**TASK PROMPT:** Make an exact copy of the listing so that no picture is carried over.

(TASK MATERIAL)

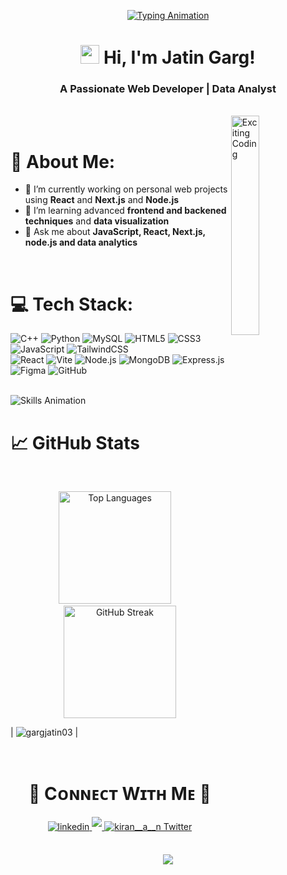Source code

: <p align="center">
  <a href="https://github.com/DenverCoder1/readme-typing-svg">
    <img src="https://readme-typing-svg.herokuapp.com?font=Time+New+Roman&color=cyan&size=40&center=true&vCenter=true&width=1200&height=100&lines=Code+is+Life..&hearts;++;Web+Developer;Data+Analyst;Information+Technology+Student;Active+Learner/Researcher;Love+to+learn+new+stuffs..<3;" alt="Typing Animation">
  </a>
</p>

<div align="center">

<h1 align="center">
  <img src="https://raw.githubusercontent.com/TheDudeThatCode/TheDudeThatCode/master/Assets/Hi.gif" alt="wave" width="30"/> Hi, I'm Jatin Garg!
</h1>

### A Passionate Web Developer | Data Analyst

</div>

<br>

<!--gif-->
<div>

<img align="right" width="30%" src="https://media.giphy.com/media/ZVik7pBtu9dNS/giphy.gif" alt="Exciting Coding" />
  
</div>
<br>


# 💫 About Me:

- 🔭 I’m currently working on personal web projects using **React** and **Next.js** and **Node.js**  
- 🌱 I’m learning advanced **frontend and backened techniques** and **data visualization**  
- 💬 Ask me about **JavaScript, React, Next.js, node.js and data analytics**  

<br>



# 💻 Tech Stack: 

![C++](https://img.shields.io/badge/C++-blue?style=for-the-badge&logo=c%2B%2B&logoColor=white) 
![Python](https://img.shields.io/badge/Python-3776AB?style=for-the-badge&logo=python&logoColor=white) 
![MySQL](https://img.shields.io/badge/MySQL-4479A1?style=for-the-badge&logo=mysql&logoColor=white) 
![HTML5](https://img.shields.io/badge/HTML5-E34F26?style=for-the-badge&logo=html5&logoColor=white) 
![CSS3](https://img.shields.io/badge/CSS3-1572B6?style=for-the-badge&logo=css3&logoColor=white) 
![JavaScript](https://img.shields.io/badge/JavaScript-F7DF1E?style=for-the-badge&logo=javascript&logoColor=black) 
![TailwindCSS](https://img.shields.io/badge/TailwindCSS-0F172A?style=for-the-badge&logo=tailwind-css&logoColor=38BDF8)  
![React](https://img.shields.io/badge/React-20232A?style=for-the-badge&logo=react&logoColor=61DAFB)
![Vite](https://img.shields.io/badge/Vite-18181B?style=for-the-badge&logo=vite&logoColor=FFD62E)
![Node.js](https://img.shields.io/badge/Node.js-339933?style=for-the-badge&logo=node.js&logoColor=white) 
![MongoDB](https://img.shields.io/badge/MongoDB-47A248?style=for-the-badge&logo=mongodb&logoColor=white)
![Express.js](https://img.shields.io/badge/express.js-%23404d59.svg?style=for-the-badge&logo=express&logoColor=%2361DAFB)
![Figma](https://img.shields.io/badge/figma-%23F24E1E.svg?style=for-the-badge&logo=figma&logoColor=white)
![GitHub](https://img.shields.io/badge/github-%23121011.svg?style=for-the-badge&logo=github&logoColor=white)


<br> 
<img align="left" alt="Skills Animation" src="/gargjatin03/gargjatin03/raw/main/Skills_Animation_White.gif" style="visibility: visible; max-width: 100%;">
<br>


<h1> 📈 GitHub Stats </h1>


<br>

<p align="center">
  <img src="https://github-readme-stats.vercel.app/api/top-langs/?username=gargjatin03&layout=compact&langs_count=10&exclude_repo=old-repo1,old-repo2&hide=HTML,Markdown&size_weight=0.5&count_weight=0.5&theme=radical&hide_border=true" alt="Top Languages" height="180px"/>
  &nbsp;&nbsp;&nbsp;
  <img src="https://nirzak-streak-stats.vercel.app/?user=gargjatin03&theme=blue_navy&hide_border=true" alt="GitHub Streak" height="180px"/>
</p>

| ![gargjatin03](https://github-readme-activity-graph.vercel.app/graph?username=gargjatin03&theme=react-dark) |

<br/>


<!--Contact Section--> 

<h1 align="center"> 🤝 Cᴏɴɴᴇᴄᴛ Wɪᴛʜ Mᴇ 🤝 </h1>
<div align="center">
 <a href="https://www.linkedin.com/in/jatin-garg-165372179/" target="_blank">
  <img src=https://img.shields.io/badge/linkedin-%231E77B5.svg?&style=for-the-badge&logo=linkedin&logoColor=white alt=linkedin style="margin-bottom: 5px;" />
 </a>
  
 <a href="mailto:gargj968@gmail.com" target="_blank">
  <img src="https://img.shields.io/badge/Gmail-D14836?style=for-the-badge&logo=gmail&logoColor=white"  mail style="margin-bottom: 5px;" />
 </a>

 <a href="https://x.com/gargjatin03?t=kEmhMEBokp_hEsc3z0Aiow&s=09" target="_blank">
  <img src="https://img.shields.io/badge/Twitter-1DA1F2?style=for-the-badge&logo=twitter&logoColor=white" alt="kiran__a__n Twitter" style="margin-bottom: 5px;" />
 </a>
</div>
<br/>

<p align="center">
  <img src="https://capsule-render.vercel.app/api?type=waving&color=gradient&height=65&section=footer"/>
</p>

(End TASK MATERIAL)

**WRITTEN RESPONSE:**
Source code

: <p align="center">
  <a href="https://github.com/DenverCoder1/readme-typing-svg">
    <img src="https://readme-typing-svg.herokuapp.com?font=Time+New+Roman&color=cyan&size=40&center=true&vCenter=true&width=1200&height=100&lines=Code+is+Life..&hearts;++;Web+Developer;Data+Analyst;Information+Technology+Student;Active+Learner/Researcher;Love+to+learn+new+stuffs..<3;" alt="Typing Animation">
  </a>
</p>

<div align="center">

<h1 align="center">
  <img src="https://raw.githubusercontent.com/TheDudeThatCode/TheDudeThatCode/master/Assets/Hi.gif" alt="wave" width="30"/> Hi, I'm Jatin Garg!
</h1>

### A Passionate Web Developer | Data Analyst

</div>

<br>

<!--gif-->
<div>

<img align="right" width="30%" src="https://media.giphy.com/media/ZVik7pBtu9dNS/giphy.gif" alt="Exciting Coding" />
  
</div>
<br>


# 💫 About Me:

- 🔭 I’m currently working on personal web projects using **React** and **Next.js** and **Node.js**  
- 🌱 I’m learning advanced **frontend and backened techniques** and **data visualization**  
- 💬 Ask me about **JavaScript, React, Next.js, node.js and data analytics**  

<br>



# 💻 Tech Stack: 

![C++](https://img.shields.io/badge/C++-blue?style=for-the-badge&logo=c%2B%2B&logoColor=white) 
![Python](https://img.shields.io/badge/Python-3776AB?style=for-the-badge&logo=python&logoColor=white) 
![MySQL](https://img.shields.io/badge/MySQL-4479A1?style=for-the-badge&logo=mysql&logoColor=white) 
![HTML5](https://img.shields.io/badge/HTML5-E34F26?style=for-the-badge&logo=html5&logoColor=white) 
![CSS3](https://img.shields.io/badge/CSS3-1572B6?style=for-the-badge&logo=css3&logoColor=white) 
![JavaScript](https://img.shields.io/badge/JavaScript-F7DF1E?style=for-the-badge&logo=javascript&logoColor=black) 
![TailwindCSS](https://img.shields.io/badge/TailwindCSS-0F172A?style=for-the-badge&logo=tailwind-css&logoColor=38BDF8)  
![React](https://img.shields.io/badge/React-20232A?style=for-the-badge&logo=react&logoColor=61DAFB)
![Vite](https://img.shields.io/badge/Vite-18181B?style=for-the-badge&logo=vite&logoColor=FFD62E)
![Node.js](https://img.shields.io/badge/Node.js-339933?style=for-the-badge&logo=node.js&logoColor=white) 
![MongoDB](https://img.shields.io/badge/MongoDB-47A248?style=for-the-badge&logo=mongodb&logoColor=white)
![Express.js](https://img.shields.io/badge/express.js-%23404d59.svg?style=for-the-badge&logo=express&logoColor=%2361DAFB)
![Figma](https://img.shields.io/badge/figma-%23F24E1E.svg?style=for-the-badge&logo=figma&logoColor=white)
![GitHub](https://img.shields.io/badge/github-%23121011.svg?style=for-the-badge&logo=github&logoColor=white)


<br> 
<img align="left" alt="Skills Animation" src="/gargjatin03/gargjatin03/raw/main/Skills_Animation_White.gif" style="visibility: visible; max-width: 100%;">
<br>


<h1> 📈 GitHub Stats </h1>


<br>

<p align="center">
  <img src="https://github-readme-stats.vercel.app/api/top-langs/?username=gargjatin03&layout=compact&langs_count=10&exclude_repo=old-repo1,old-repo2&hide=HTML,Markdown&size_weight=0.5&count_weight=0.5&theme=radical&hide_border=true" alt="Top Languages" height="180px"/>
  &nbsp;&nbsp;&nbsp;
  <img src="https://nirzak-streak-stats.vercel.app/?user=gargjatin03&theme=blue_navy&hide_border=true" alt="GitHub Streak" height="180px"/>
</p>

| ![gargjatin03](https://github-readme-activity-graph.vercel.app/graph?username=gargjatin03&theme=react-dark) |

<br/>


<!--Contact Section--> 

<h1 align="center"> 🤝 Cᴏɴɴᴇᴄᴛ Wɪᴛʜ Mᴇ 🤝 </h1>
<div align="center">
 <a href="https://www.linkedin.com/in/jatin-garg-165372179/" target="_blank">
  <img src=https://img.shields.io/badge/linkedin-%231E77B5.svg?&style=for-the-badge&logo=linkedin&logoColor=white alt=linkedin style="margin-bottom: 5px;" />
 </a>
  
 <a href="mailto:gargj968@gmail.com" target="_blank">
  <img src="https://img.shields.io/badge/Gmail-D14836?style=for-the-badge&logo=gmail&logoColor=white"  mail style="margin-bottom: 5px;" />
 </a>

 <a href="https://x.com/gargjatin03?t=kEmhMEBokp_hEsc3z0Aiow&s=09" target="_blank">
  <img src="https://img.shields.io/badge/Twitter-1DA1F2?style=for-the-badge&logo=twitter&logoColor=white" alt="kiran__a__n Twitter" style="margin-bottom: 5px;" />
 </a>
</div>
<br/>

<p align="center">
  <img src="https://capsule-render.vercel.app/api?type=waving&color=gradient&height=65&section=footer"/>
</p>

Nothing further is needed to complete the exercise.